多岐にわたる疑惑の核心は「協議会」のビジネスモデルそのものだ。中小企業庁から委託費769億円で持続化給付金の事業を〈民間委託〉された「協議会」は、広告大手の電通に749億円で〈再委託〉、電通は自社の子会社5社に645億円で〈外注〉し、電通子会社5社は派遣大手のパソナなど4社に再び〈外注〉していた。

パスまわしのような委託、外注の繰り返しに「中抜き」批判が出るのは当然である。この奇妙なビジネスモデルへの第一の疑問は、電話番号も公表しない幽霊会社のような「協議会」をなぜ国との直接の契約者としたのか。受注企業側に立てば、みすみすビジネスモデル全体が露見する危険を冒すようなものではないか。

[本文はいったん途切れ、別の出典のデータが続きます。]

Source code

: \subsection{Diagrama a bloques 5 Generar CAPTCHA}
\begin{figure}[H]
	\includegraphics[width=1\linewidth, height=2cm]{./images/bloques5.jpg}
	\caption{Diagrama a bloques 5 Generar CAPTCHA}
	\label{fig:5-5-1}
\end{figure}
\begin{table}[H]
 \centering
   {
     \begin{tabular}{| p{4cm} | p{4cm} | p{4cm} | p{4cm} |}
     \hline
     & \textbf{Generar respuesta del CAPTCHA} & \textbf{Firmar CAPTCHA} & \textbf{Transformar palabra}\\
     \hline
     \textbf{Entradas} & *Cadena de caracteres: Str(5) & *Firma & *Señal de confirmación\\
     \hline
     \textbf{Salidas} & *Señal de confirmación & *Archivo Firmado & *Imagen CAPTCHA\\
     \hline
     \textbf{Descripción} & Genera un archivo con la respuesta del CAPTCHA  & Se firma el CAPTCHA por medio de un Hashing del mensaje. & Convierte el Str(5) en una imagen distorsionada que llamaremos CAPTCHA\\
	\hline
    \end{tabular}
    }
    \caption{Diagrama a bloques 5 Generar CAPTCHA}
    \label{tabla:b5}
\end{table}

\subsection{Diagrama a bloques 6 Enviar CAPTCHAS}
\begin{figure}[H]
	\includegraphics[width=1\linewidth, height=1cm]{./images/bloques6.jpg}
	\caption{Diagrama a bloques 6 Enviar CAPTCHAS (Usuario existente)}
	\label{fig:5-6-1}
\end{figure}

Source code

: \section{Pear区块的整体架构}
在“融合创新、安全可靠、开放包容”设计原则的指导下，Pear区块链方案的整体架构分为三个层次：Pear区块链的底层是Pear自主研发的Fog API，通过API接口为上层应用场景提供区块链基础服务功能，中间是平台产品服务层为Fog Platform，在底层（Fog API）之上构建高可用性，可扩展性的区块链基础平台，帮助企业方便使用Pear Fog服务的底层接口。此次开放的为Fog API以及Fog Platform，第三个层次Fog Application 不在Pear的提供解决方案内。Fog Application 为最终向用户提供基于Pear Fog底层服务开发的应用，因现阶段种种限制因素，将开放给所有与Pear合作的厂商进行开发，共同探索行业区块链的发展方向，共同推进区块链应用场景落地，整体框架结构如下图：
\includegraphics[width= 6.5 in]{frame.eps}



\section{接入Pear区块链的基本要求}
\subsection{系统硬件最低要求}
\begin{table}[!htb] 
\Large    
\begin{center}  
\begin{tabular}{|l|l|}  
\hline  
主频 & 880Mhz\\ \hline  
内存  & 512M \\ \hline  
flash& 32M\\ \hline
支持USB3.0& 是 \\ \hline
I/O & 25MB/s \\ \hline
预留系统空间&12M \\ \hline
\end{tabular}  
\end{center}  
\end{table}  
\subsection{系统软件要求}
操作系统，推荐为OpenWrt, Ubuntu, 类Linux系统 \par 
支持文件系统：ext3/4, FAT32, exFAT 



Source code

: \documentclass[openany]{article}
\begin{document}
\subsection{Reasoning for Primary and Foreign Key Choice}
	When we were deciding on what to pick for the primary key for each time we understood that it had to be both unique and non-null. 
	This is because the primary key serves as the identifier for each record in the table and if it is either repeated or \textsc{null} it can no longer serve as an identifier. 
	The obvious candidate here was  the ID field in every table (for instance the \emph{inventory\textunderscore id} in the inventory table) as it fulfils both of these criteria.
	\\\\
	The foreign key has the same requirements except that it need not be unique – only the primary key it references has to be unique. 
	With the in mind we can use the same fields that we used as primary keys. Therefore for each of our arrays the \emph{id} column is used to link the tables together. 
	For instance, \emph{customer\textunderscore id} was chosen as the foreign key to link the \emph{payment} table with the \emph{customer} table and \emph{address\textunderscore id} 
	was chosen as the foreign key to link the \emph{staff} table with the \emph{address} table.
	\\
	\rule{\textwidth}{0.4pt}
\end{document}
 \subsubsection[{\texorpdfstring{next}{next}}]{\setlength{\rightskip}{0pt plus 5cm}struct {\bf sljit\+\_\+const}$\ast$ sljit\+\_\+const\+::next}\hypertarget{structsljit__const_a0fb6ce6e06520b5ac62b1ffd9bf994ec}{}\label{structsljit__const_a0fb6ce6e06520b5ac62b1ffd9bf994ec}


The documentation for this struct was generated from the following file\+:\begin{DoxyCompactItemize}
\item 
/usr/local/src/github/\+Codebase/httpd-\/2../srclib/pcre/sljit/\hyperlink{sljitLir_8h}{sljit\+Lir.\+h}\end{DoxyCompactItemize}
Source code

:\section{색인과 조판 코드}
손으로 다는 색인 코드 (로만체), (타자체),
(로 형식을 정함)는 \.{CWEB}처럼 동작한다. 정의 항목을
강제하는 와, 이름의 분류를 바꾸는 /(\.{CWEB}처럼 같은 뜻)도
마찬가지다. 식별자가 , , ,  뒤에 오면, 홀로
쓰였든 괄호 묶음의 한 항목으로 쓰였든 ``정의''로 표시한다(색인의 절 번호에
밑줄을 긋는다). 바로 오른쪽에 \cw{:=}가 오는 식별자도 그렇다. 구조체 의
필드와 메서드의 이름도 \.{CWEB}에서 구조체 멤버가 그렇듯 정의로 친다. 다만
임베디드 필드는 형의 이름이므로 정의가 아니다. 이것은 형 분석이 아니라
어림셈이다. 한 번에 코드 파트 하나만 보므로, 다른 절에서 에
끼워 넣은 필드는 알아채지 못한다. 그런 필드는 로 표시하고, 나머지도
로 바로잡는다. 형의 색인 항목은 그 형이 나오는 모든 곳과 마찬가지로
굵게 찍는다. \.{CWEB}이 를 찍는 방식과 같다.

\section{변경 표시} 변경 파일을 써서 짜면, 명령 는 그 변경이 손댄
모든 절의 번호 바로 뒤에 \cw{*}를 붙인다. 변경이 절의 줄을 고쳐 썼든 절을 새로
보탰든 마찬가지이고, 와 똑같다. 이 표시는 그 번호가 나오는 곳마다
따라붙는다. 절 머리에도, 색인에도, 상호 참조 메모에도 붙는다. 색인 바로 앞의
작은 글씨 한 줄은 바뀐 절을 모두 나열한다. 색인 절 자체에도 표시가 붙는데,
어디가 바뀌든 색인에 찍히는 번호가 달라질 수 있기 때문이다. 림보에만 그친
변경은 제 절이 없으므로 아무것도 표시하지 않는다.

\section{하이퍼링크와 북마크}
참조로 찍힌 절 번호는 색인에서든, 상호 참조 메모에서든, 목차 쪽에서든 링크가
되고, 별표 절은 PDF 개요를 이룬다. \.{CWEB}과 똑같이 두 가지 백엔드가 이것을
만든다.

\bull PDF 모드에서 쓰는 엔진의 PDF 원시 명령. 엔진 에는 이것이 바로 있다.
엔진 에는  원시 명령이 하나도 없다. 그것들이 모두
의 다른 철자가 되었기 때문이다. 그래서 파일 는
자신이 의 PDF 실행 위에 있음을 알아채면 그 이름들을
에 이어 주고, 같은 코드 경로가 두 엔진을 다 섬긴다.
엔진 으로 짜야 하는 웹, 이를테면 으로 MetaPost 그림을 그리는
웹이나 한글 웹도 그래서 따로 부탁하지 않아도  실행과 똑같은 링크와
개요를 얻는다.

これにはおそらくコロナ禍が“想定外”だったという事情が関係している。電通やパソナなどが「協議会」を設立したのは2016年で、現在までに経済産業省から受託した事業は14事業、金額で1576億円にのぼる。つまり、持続化給付金を受注する以前に、経産省と一体化したビジネスモデルはすでに確立されていた。

持続化給付金の新設に「協議会」の関係企業は色めき立ったに違いないが、誤算は受注額があまりに巨額でマスコミの注目を浴びてしまったことだろう。